Where, after all, was America born? Where was the first blow for liberty struck, where was the spirit of American independence loosed? Not the deep South. No, the famous “shot heard ’round the world” was fired in Massachusetts, where the American Revolution began with the battles of Lexington and Concord. And the men who led us to that pass were not Southern conservatives, but Massachusetts liberals in the truest sense of the word.

The earliest stirrings of rebellion against British rule took place in Massachusetts. When Parliament sought to enact stamp taxes on all papers and legal documents, taxing the colonists without benefit of representation, it was in Massachusetts that protests were first and fiercest. When British redcoats sought to put down colonial resistance to taxes by firing into a crowd of protestors, turning colonial opinion against their rulers, it was in Boston that the massacre took place. It was in Boston that American patriots rebelled against British attempts to flood the market with cheap imported tea, organizing the famous midnight raid that dumped tons of the hated stuff into the harbor. And when the British government sought to crush the rebellion by passing the Intolerable Acts, it was Massachusetts’ government and ports that were targeted – leading, soon thereafter, to the battles that began the American Revolution.

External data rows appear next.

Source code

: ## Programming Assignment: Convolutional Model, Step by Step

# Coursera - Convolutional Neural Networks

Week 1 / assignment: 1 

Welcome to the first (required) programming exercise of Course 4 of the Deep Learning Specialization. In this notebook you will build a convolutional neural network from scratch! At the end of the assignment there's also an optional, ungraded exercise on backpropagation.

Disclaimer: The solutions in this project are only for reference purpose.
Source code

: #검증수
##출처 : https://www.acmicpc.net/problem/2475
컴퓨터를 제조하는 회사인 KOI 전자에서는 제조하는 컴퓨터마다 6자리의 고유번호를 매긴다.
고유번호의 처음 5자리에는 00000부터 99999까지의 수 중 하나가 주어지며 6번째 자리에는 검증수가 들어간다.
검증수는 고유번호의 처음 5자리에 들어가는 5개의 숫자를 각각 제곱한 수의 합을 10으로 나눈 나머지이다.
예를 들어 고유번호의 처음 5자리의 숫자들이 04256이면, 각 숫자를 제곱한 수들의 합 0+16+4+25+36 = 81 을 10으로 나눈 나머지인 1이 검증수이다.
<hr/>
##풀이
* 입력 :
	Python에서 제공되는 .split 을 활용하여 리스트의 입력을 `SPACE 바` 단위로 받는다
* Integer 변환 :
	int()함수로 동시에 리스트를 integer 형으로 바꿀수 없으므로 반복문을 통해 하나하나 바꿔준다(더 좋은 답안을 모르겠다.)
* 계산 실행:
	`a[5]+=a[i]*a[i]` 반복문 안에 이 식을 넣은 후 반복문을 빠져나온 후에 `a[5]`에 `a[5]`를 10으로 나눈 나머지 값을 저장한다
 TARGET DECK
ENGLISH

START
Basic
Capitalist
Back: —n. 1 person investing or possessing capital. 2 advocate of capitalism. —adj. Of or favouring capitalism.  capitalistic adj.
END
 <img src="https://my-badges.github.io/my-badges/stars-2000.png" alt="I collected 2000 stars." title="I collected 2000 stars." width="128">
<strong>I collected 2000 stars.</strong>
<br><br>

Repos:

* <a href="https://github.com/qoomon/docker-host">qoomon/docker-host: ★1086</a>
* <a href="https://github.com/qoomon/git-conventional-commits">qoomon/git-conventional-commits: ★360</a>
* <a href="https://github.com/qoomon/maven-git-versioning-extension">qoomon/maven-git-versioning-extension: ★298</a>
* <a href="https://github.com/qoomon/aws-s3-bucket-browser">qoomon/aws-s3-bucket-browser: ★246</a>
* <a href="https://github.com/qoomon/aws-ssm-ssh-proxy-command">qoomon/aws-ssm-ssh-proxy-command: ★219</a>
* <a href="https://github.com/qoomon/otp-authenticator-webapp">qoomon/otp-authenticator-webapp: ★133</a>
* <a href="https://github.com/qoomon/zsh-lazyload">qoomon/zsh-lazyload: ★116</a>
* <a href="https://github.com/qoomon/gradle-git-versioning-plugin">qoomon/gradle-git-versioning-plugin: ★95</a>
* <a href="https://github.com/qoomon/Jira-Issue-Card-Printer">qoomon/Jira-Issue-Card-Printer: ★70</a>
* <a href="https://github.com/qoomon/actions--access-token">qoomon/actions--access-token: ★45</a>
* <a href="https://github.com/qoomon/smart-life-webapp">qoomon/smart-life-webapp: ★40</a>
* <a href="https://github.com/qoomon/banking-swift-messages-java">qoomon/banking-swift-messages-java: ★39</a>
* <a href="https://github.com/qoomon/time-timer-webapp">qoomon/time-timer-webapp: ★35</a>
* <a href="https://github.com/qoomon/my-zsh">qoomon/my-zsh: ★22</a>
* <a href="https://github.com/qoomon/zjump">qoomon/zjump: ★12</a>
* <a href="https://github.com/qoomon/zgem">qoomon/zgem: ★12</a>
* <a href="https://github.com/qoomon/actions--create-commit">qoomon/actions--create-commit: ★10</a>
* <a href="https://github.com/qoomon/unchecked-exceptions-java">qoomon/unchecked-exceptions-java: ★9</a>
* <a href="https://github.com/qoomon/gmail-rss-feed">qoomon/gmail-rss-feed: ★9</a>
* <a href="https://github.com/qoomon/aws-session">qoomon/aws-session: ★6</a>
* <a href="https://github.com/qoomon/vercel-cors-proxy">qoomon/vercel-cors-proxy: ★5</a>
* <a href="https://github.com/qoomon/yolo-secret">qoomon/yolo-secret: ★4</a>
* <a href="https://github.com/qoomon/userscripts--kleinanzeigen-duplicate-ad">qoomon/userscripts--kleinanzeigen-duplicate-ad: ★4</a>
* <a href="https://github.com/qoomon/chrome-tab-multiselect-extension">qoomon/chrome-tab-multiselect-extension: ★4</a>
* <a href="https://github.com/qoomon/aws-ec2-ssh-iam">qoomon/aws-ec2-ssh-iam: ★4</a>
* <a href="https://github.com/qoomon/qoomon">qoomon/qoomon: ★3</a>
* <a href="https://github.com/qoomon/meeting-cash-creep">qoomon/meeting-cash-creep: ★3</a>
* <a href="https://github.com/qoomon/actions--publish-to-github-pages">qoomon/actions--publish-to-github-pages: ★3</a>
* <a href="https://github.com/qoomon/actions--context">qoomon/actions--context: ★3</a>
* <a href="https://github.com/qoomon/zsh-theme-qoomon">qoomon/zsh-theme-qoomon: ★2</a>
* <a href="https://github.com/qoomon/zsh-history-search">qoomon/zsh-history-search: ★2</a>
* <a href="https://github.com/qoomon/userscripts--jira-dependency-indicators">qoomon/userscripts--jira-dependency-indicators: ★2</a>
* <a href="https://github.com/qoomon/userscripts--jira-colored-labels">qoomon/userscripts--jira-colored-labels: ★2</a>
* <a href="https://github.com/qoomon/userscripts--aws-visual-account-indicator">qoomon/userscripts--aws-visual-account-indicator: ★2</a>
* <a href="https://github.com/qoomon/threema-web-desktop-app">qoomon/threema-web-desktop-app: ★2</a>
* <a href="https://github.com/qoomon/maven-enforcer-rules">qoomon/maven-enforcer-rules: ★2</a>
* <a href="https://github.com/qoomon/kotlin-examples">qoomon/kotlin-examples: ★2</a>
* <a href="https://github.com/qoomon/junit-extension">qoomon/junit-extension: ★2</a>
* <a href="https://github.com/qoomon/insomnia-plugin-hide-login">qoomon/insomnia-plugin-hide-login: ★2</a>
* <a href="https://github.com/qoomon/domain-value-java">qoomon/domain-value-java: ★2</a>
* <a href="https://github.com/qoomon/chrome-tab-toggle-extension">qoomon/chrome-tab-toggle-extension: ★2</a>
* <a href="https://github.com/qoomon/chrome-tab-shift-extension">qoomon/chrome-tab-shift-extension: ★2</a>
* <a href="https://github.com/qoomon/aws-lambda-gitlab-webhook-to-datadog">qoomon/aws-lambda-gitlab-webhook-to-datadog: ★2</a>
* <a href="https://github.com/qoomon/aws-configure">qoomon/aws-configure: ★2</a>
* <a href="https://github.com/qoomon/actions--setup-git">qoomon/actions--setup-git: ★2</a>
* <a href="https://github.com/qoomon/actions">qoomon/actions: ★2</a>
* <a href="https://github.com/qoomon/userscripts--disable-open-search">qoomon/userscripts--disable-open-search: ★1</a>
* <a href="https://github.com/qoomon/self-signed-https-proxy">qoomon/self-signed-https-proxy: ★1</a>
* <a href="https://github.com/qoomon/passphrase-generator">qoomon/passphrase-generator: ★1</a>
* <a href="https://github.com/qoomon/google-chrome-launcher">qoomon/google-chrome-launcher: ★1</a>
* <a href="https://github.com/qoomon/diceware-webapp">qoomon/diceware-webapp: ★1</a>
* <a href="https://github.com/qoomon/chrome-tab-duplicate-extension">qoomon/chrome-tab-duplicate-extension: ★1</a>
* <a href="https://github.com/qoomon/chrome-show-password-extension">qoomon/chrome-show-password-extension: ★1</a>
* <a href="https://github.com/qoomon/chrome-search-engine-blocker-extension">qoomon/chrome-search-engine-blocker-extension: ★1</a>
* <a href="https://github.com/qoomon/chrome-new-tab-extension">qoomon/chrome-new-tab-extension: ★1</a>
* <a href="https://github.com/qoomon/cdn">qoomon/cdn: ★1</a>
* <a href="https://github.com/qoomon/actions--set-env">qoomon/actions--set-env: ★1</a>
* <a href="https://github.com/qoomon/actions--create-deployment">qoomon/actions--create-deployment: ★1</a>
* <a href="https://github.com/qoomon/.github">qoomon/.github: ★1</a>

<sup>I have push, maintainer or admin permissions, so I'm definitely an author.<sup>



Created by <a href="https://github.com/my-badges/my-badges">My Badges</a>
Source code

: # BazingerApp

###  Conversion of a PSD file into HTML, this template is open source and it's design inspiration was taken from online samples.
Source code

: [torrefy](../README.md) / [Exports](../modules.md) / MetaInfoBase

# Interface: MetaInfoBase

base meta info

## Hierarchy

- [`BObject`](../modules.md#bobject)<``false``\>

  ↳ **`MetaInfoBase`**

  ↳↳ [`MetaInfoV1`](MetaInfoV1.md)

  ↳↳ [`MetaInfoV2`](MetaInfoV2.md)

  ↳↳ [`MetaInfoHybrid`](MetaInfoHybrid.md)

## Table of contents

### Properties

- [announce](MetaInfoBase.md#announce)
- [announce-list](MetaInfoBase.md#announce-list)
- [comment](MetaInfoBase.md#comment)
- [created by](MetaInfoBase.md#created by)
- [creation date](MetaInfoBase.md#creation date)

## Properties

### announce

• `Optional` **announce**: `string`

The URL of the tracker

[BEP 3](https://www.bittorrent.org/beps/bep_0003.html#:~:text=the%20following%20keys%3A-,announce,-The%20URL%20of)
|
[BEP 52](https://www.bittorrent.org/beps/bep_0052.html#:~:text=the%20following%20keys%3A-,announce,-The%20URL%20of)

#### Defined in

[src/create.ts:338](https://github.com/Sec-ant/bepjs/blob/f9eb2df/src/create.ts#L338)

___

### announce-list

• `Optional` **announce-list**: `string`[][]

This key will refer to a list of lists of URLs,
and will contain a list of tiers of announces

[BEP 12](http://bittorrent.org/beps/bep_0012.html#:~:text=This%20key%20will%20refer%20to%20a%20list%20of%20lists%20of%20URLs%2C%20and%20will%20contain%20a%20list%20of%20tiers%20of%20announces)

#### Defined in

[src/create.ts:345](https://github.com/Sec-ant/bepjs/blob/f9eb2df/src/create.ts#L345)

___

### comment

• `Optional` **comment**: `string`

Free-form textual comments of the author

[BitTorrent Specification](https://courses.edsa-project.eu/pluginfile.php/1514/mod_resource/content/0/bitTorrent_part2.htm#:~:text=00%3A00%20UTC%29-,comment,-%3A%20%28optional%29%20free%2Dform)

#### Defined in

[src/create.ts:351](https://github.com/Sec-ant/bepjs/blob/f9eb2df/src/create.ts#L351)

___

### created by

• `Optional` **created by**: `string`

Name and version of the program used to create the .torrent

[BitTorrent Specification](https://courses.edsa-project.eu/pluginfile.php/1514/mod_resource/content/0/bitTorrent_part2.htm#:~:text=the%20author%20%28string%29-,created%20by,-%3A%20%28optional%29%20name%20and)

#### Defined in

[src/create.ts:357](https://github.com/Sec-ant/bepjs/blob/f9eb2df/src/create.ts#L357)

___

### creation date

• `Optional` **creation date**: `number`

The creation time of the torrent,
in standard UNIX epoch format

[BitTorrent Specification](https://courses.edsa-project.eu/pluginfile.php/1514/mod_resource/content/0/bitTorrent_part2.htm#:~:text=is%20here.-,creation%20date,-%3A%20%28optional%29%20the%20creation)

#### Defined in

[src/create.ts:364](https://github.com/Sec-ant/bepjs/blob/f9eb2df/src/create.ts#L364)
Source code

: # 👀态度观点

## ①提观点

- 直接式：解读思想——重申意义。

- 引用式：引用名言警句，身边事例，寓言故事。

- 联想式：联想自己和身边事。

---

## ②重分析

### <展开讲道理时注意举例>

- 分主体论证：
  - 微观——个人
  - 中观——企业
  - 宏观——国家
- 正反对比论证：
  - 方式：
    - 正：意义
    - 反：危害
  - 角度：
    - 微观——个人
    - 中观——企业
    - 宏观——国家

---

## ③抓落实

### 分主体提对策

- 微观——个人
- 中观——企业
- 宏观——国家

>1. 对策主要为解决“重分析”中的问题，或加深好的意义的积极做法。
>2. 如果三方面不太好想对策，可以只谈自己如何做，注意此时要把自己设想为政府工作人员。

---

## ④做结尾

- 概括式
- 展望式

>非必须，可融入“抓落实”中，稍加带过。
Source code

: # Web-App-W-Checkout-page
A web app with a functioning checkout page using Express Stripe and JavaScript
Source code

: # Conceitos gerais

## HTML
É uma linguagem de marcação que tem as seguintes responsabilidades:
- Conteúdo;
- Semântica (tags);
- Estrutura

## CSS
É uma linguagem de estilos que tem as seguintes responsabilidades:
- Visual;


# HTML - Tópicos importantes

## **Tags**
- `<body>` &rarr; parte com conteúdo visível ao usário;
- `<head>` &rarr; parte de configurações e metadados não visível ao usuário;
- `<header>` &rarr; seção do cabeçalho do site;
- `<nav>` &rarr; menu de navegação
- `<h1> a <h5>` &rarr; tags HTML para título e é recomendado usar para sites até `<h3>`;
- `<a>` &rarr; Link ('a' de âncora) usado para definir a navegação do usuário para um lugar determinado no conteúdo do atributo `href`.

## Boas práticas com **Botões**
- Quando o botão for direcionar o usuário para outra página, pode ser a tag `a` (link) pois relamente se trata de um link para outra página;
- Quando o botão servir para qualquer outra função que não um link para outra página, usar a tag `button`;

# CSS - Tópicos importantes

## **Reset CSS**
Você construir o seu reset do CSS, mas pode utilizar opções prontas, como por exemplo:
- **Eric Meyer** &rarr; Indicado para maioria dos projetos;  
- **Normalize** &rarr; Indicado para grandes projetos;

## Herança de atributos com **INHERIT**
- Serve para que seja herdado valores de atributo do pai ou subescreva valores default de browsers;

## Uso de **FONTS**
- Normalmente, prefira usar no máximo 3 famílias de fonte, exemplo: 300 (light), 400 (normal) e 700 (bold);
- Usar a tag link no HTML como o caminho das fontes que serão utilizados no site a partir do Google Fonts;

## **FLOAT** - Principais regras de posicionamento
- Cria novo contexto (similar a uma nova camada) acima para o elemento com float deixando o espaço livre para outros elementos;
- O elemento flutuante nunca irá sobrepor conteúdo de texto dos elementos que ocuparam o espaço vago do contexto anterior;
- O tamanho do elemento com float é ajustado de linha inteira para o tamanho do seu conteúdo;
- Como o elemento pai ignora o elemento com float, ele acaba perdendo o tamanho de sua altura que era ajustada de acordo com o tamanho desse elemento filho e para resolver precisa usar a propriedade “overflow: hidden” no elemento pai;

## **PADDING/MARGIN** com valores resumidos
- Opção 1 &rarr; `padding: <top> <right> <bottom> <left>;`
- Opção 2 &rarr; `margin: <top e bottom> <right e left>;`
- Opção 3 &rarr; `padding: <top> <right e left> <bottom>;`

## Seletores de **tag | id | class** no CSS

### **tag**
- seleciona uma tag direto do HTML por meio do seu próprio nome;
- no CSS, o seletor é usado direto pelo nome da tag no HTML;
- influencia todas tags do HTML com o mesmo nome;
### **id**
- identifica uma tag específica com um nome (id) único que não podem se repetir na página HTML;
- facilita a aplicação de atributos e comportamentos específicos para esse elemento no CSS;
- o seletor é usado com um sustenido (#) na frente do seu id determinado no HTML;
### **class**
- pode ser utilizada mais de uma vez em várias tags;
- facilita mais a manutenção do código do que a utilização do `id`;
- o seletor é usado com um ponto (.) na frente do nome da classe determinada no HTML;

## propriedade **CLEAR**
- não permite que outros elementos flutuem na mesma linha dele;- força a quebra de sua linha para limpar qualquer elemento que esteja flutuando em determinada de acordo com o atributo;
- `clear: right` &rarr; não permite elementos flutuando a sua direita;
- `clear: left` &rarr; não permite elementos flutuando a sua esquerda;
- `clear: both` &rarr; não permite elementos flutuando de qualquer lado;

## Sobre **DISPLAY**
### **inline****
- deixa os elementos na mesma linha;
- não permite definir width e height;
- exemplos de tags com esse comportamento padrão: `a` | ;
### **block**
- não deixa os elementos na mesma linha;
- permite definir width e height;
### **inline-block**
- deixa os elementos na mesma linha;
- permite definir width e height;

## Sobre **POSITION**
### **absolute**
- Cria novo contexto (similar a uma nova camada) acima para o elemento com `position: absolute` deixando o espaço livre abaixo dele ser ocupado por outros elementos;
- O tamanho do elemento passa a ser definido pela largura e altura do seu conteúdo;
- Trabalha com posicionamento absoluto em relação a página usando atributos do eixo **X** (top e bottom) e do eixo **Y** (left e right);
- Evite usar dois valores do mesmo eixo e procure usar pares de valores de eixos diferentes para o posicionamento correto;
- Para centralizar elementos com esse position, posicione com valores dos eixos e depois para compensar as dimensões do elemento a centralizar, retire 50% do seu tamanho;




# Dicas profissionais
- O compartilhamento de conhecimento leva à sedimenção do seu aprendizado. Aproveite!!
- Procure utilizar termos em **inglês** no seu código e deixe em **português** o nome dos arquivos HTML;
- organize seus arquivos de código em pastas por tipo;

And the men who led this rebellion, and shepherded the new nation afterward, were liberals in the truest sense of the word. Rejecting the authority of the king, they founded a country which was to have “a government of laws and not of men” (a phrase, incidentally, that comes from the Massachusetts Constitution). Among these proud Bostonians was Samuel Adams:

Let us contemplate our forefathers, and posterity, and resolve to maintain the rights bequeathed to us from the former, for the sake of the latter. The necessity of the times, more than ever, calls for our utmost circumspection, deliberation, fortitude, and perseverance. Let us remember that “if we suffer tamely a lawless attack upon our liberty, we encourage it, and involve others in our doom.” It is a very serious consideration… that millions yet unborn may be the miserable sharers of the event.

as well as John Adams, later to be our second President, who defended the British soldiers accused of committing the Boston Massacre and called it “one of the best pieces of service I ever rendered my country”. (Can you imagine anyone saying the same thing today about defending prisoners at Guantanamo Bay?) And Paul Revere, John Hancock and James Otis (to whom we owe the phrase “Taxation without representation is tyranny”) can also be numbered among the ranks of Massachusetts liberals who played a vital role in our nation’s founding.

Although the founding fathers were liberals by the standards of their time, I think we can go further: even by the standards of today, they would still be liberals in most respects. In America, the political right for the past eight years has been defined by its allegiance to a single, supreme leader who is to be given unchecked political power and who, according to many prominent conservative legal thinkers, cannot be restrained by any law – or even the Constitution. This, as has been noted, is what our founders were rebelling against. The idea that they would have found any kinship with the modern right is preposterous – far more likely, they would have been aghast.

From America’s founding to the modern day, Massachusetts liberals have led the nation in the fight for democracy and equality, spearheading all kinds of social movements that later took root and flourished in the country as a whole. (The abolitionist movement is another prominent example.) This is a heritage we should stand proudly behind. The conservatives who demonize Massachusetts liberals are now, as they have always been, on the wrong side of history, and while their appeals to bigotry and prejudice may find favor for a time, in the end they will fall just as all their predecessors have done.